BARRETT: How would you define “super-precedent”?

KLOBUCHAR: I actually might have thought someday I’d be sitting in that chair. I’m not. I’m up here. So I’m asking you.

BARRETT: Okay, well people use super-precedent differently.


BARRETT: The way that it’s used in the scholarship and the way that I was using it in the article that you’re reading from was to define cases that are so well-settled that no political actors and no people seriously push for their overruling. And I’m answering a lot of questions about Roe, which I think indicates that Roe doesn’t fall in that category. And scholars across the spectrum say that doesn’t mean that Roe should be overruled. But descriptively, it does mean that it’s not a case that everyone has accepted and doesn’t call for its overruling. I don’t —

KLOBUCHAR: So here’s what’s interesting to me: You said that Brown [v. Board of Education] is … is a super-precedent. That’s something the Supreme Court has not even said, but you have said that. So if you say that, why won’t you say that about Roe v. Wade a case that the court’s controlling opinion, in that Planned Parenthood v. Casey case, has described as a super-precedent? That’s what I’m trying to figure out.

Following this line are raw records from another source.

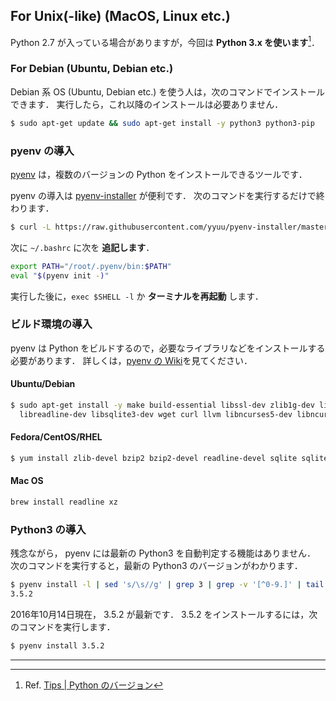 ## For Unix(-like) (MacOS, Linux etc.)

Python 2.7 が入っている場合がありますが，今回は **Python 3.x を使います**[^†1]．

### For Debian (Ubuntu, Debian etc.)

Debian 系 OS (Ubuntu, Debian etc.) を使う人は，次のコマンドでインストールできます．
実行したら，これ以降のインストールは必要ありません．

```bash
$ sudo apt-get update && sudo apt-get install -y python3 python3-pip
```

### pyenv の導入

[pyenv] は，複数のバージョンの Python をインストールできるツールです．

pyenv の導入は [pyenv-installer] が便利です．
次のコマンドを実行するだけで終わります．

```bash
$ curl -L https://raw.githubusercontent.com/yyuu/pyenv-installer/master/bin/pyenv-installer | bash
```

次に `~/.bashrc` に次を **追記します**．

```bash
export PATH="/root/.pyenv/bin:$PATH"
eval "$(pyenv init -)"
```

実行した後に，`exec $SHELL -l` か **ターミナルを再起動** します．

[pyenv]: https://github.com/yyuu/pyenv
[pyenv-installer]: https://github.com/yyuu/pyenv-installer

### ビルド環境の導入

pyenv は Python をビルドするので，必要なライブラリなどをインストールする必要があります．
詳しくは，[pyenv の Wiki](https://github.com/yyuu/pyenv/wiki/Common-build-problems#requirements)を見てください．

#### Ubuntu/Debian
```bash
$ sudo apt-get install -y make build-essential libssl-dev zlib1g-dev libbz2-dev \
  libreadline-dev libsqlite3-dev wget curl llvm libncurses5-dev libncursesw5-dev xz-utils
```

#### Fedora/CentOS/RHEL
```bash
$ yum install zlib-devel bzip2 bzip2-devel readline-devel sqlite sqlite-devel openssl-devel
```

#### Mac OS
```bash
brew install readline xz
```

### Python3 の導入

残念ながら， pyenv には最新の Python3 を自動判定する機能はありません．
次のコマンドを実行すると，最新の Python3 のバージョンがわかります．

```bash
$ pyenv install -l | sed 's/\s//g' | grep 3 | grep -v '[^0-9.]' | tail -n 1
3.5.2
```

2016年10月14日現在， 3.5.2 が最新です．
3.5.2 をインストールするには，次のコマンドを実行します．

```bash
$ pyenv install 3.5.2
```

-----

[^†1]: Ref. [Tips | Python のバージョン](./Tips/Pythonのバージョン.md)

BARRETT: Well, senator, I can just give you the same answer that I just did. I’m using a term in that article that is from the scholarly literature. It’s actually one that was developed by scholars who are, you know, certainly not conservative scholars — who take a more progressive approach to the Constitution. And again, you know, as Richard Fallon from Harvard said, Roe is not a super-precedent because calls for its overruling have never ceased. But that doesn’t mean that Roe should be overruled; it just means that it doesn’t fall on the small handful of cases like Marbury v. Madison and Brown v. the Board that no one questions anymore.